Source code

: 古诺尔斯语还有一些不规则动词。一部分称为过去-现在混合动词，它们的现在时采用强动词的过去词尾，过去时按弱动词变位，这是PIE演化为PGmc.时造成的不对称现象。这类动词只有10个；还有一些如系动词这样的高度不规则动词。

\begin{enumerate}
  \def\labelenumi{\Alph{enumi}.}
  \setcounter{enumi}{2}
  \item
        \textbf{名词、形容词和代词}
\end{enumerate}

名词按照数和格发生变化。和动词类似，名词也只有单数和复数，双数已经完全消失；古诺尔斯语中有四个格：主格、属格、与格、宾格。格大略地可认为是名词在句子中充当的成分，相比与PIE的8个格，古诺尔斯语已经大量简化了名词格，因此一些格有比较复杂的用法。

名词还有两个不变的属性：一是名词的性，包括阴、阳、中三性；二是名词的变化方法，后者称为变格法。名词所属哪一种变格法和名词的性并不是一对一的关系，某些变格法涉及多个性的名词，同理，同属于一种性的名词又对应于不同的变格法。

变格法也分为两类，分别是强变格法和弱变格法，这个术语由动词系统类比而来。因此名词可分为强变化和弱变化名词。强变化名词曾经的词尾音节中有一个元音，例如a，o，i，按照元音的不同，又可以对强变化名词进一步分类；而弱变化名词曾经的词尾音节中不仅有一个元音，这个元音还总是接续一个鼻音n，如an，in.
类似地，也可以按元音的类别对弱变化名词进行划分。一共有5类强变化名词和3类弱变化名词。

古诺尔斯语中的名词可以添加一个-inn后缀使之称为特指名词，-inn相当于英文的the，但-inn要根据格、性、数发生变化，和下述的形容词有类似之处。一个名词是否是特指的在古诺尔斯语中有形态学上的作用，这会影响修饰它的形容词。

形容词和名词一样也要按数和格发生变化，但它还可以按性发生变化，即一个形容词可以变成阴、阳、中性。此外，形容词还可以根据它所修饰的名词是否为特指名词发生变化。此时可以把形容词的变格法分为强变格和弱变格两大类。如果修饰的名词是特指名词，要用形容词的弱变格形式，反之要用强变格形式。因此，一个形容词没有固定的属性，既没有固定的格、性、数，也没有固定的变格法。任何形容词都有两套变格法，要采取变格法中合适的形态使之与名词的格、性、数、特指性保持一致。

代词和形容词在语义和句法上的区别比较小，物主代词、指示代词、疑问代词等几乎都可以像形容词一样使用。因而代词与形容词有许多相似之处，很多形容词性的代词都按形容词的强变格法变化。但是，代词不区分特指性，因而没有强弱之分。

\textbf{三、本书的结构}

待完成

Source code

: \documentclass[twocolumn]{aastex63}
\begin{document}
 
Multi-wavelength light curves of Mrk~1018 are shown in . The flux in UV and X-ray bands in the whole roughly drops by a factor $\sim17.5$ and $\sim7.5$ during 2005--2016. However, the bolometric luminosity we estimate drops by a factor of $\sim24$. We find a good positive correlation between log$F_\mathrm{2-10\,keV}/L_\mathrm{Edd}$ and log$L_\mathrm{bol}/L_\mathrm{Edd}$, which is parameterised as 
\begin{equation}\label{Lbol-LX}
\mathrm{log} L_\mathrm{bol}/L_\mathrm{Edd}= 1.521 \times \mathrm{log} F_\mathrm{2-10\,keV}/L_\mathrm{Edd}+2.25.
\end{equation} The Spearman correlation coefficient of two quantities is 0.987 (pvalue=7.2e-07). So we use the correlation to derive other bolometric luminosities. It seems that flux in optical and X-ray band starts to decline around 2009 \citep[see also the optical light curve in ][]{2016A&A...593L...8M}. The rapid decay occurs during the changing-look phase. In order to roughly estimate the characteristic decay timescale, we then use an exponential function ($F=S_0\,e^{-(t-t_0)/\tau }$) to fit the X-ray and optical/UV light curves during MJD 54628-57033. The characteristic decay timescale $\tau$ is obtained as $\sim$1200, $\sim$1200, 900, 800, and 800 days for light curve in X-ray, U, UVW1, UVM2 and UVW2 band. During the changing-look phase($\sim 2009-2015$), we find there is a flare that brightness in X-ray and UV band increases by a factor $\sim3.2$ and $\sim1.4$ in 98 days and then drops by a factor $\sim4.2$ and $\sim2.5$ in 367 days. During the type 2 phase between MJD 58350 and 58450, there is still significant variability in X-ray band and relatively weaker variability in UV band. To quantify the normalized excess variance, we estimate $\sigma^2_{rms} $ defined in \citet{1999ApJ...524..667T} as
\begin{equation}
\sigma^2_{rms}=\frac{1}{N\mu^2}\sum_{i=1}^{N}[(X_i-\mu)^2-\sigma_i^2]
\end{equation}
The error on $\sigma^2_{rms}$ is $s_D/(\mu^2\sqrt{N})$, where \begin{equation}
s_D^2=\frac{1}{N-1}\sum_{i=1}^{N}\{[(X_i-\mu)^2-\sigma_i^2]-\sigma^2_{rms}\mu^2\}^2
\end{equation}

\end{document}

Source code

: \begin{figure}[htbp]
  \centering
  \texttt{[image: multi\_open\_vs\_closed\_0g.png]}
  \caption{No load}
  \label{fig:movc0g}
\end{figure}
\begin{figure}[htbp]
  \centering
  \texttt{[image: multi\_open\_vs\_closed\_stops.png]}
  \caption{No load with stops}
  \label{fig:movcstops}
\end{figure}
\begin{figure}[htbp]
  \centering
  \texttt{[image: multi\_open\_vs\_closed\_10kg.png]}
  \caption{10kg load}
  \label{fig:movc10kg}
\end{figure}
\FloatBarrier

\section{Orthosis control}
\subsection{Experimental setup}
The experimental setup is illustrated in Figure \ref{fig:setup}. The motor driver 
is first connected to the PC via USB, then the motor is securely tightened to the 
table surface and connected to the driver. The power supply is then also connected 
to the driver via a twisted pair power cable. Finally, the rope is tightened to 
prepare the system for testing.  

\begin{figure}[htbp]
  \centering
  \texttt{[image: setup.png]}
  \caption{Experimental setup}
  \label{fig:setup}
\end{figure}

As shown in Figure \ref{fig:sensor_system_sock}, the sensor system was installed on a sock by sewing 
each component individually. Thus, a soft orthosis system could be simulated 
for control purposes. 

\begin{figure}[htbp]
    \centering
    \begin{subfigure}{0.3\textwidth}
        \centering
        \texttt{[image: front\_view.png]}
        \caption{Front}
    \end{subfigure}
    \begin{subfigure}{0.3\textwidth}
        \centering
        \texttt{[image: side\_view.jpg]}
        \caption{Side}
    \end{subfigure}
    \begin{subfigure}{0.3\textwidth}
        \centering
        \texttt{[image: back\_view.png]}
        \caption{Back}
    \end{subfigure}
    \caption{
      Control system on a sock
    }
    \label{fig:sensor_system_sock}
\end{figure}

* **Task requirements**: Repeat only the lines running from the line that contains "for control purposes." through the last line above, inclusive.

* **Response area**:
for control purposes. 

\begin{figure}[htbp]
    \centering
    \begin{subfigure}{0.3\textwidth}
        \centering
        \texttt{[image: front\_view.png]}
        \caption{Front}
    \end{subfigure}
    \begin{subfigure}{0.3\textwidth}
        \centering
        \texttt{[image: side\_view.jpg]}
        \caption{Side}
    \end{subfigure}
    \begin{subfigure}{0.3\textwidth}
        \centering
        \texttt{[image: back\_view.png]}
        \caption{Back}
    \end{subfigure}
    \caption{
      Control system on a sock
    }
    \label{fig:sensor_system_sock}
\end{figure}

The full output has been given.